Devi is often described as a “feminist writer”. These can be reductive labels, but it struck me while reading this book that even within the confines of what might be called a genre work – a melodrama about tempestuous romance, thuggery, family feuds and betrayals – there is a subtle comment on a woman who is the centre of attention for many people, who makes her own decisions and serves as a plot-mover… and of course, given the period and the setting, is judged for it. Do you see Laayl-e Aasmaan as one of Devi’s major protagonists? How does she compare with other Devi protagonists like Draupadi or Jhansi ki Rani or “Hazaar Chaurasi ki Ma” (the mother of 1084)?

You know, that’s a tricky question to answer. I would not be making that pitch for the book: the next Draupadi (Dopdi), the Devi heroine you didn’t know about! For me to say that Laayl-e ranks up there with Draupadi and the others would be silly. Those are powerhouse stories, searing; this is a heartbreaking, uneasy one. This is not a story that came out of her political activism, as those did. It is, at its core, a dark romance—and a romance of the era in question.

That said, I think Laayl-e is of a piece with other Devi women, even Draupadi. Like many Devi heroines, Laayl-e is a feminist creation. Strong, she certainly is. And her development and growth over, say, 30-odd years is a remarkable story in itself, especially the fact that she does it almost entirely on her own, on her own terms. She’s judged for it, of course. We still judge women for every second thing they do. I just read about a woman Aussie Rules footballer being judged for not playing with the sort of aesthetics that appeal enough to men. But, on the surface, Laayl-e seems to thrive on the negativity. She does not care about being liked or loved. She is complex and she doesn’t exist to please—loving and sensitive, ruthless and cruel, vulnerable and powerful. She isn’t operating in a canvas that is bigger, politically and socially, but Laayl-e is negotiating her small, complex, hostile, very male world on her own terms. She’s certainly one of the great characters I've come across.

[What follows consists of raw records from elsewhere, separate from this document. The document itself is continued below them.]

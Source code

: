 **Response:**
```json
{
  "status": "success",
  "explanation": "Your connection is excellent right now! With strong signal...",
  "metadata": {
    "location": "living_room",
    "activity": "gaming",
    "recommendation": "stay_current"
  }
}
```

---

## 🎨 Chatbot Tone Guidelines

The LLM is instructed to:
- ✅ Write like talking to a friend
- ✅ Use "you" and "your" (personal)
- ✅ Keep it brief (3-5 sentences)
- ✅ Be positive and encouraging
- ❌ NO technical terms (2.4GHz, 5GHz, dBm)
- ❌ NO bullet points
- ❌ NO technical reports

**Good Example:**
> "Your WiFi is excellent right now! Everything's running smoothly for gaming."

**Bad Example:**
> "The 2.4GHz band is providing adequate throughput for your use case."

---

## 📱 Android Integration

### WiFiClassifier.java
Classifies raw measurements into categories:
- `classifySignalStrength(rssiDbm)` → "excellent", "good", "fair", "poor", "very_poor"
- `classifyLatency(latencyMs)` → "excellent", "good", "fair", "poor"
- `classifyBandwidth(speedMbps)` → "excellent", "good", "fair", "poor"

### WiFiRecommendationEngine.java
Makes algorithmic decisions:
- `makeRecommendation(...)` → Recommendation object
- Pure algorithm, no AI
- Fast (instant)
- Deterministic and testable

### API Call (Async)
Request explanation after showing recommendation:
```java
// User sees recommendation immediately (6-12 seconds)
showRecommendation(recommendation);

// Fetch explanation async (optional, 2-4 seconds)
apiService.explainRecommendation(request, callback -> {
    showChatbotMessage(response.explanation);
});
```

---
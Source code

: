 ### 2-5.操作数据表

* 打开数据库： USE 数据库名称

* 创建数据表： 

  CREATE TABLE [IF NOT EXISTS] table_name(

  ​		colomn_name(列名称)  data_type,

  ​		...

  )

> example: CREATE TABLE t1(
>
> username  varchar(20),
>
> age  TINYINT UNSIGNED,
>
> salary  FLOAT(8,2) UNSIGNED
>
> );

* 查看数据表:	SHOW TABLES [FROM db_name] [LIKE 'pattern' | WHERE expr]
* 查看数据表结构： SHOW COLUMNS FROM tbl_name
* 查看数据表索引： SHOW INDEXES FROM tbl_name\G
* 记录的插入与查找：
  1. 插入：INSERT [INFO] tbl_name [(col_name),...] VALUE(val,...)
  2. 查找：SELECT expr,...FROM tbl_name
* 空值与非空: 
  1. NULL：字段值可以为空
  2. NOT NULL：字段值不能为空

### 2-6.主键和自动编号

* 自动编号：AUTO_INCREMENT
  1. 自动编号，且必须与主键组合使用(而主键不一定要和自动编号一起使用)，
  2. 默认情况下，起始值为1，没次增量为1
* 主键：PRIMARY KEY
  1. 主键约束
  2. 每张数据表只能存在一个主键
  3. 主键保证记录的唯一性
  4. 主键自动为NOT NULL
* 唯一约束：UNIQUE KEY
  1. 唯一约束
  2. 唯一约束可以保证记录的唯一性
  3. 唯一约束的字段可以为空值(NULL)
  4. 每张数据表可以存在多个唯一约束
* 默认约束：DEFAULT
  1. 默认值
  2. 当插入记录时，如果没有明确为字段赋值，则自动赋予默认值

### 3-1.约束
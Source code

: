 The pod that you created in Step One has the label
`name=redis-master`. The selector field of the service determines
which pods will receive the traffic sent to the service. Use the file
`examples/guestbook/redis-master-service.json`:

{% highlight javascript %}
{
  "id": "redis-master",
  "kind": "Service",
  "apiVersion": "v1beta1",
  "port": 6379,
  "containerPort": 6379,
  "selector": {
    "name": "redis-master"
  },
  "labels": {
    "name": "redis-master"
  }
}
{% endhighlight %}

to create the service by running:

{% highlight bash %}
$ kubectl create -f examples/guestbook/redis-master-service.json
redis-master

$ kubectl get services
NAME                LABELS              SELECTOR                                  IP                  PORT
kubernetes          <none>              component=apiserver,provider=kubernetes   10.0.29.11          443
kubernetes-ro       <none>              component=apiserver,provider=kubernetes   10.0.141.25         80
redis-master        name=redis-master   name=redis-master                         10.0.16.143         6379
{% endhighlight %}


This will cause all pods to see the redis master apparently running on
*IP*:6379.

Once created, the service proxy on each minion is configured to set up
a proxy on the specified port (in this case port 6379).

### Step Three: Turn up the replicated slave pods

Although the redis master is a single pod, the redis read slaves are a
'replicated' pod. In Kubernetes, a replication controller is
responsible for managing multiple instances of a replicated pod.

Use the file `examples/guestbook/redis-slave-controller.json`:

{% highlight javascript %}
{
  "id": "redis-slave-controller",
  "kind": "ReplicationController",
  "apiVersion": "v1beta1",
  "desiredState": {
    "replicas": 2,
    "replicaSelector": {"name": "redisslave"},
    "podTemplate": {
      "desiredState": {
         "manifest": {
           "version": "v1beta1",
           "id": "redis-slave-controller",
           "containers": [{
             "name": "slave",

There is also something unusual and invigorating about a woman writer dealing at length with the thug culture. It provides a shift in perspective, allows us to see another side of these men than one might in a straight action story. In the Kundan-Bajrangi relationship, for instance: Kundan’s feelings of guilt and responsibility gradually turning into a deeper love, one that perhaps doesn’t even need to speak its name. Or in the insights into men who grow up without a maternal influence in their lives. Is this an aspect of the book that resonates with you?

I did think about family and how she uses that to mould the story. Bajrangi is orphaned as a baby, while Kundan has a large family he feels no attachment to, and he ends up hating the person he was closest to … Laayl-e kind of binds them together and also makes them drift apart, but not quite. It’s fascinating how those dynamics work in the book.

But what you say about a woman writer and a subject is interesting. It does not naturally occur to me that some kinds of subjects are male bastions, largely. But they are, aren’t they? It’s certainly a fresh perspective, perhaps of the sort we might get if Reema Kagti were to remake Sholay (I’d love to watch that). It’s curious—it’s Laayl-e’s story, she is the pivot here, but the Kundan-Bajrangi relationship is the one that really moves you; maybe that is the pivot then? The circumstances in which they come together, their shared history before that, the fact that Bajrangi never knows the full story, how the relationship plays out over time, the power dynamics between them… The world of men, the thug culture, rather than that of the women, the courtesans, is the one that is explored more, isn’t it? I wish I had asked Devi these questions when I had the chance.

Is there anything about her writing style, use of language, or narrative structure that poses special challenges for a translator? Give examples if possible.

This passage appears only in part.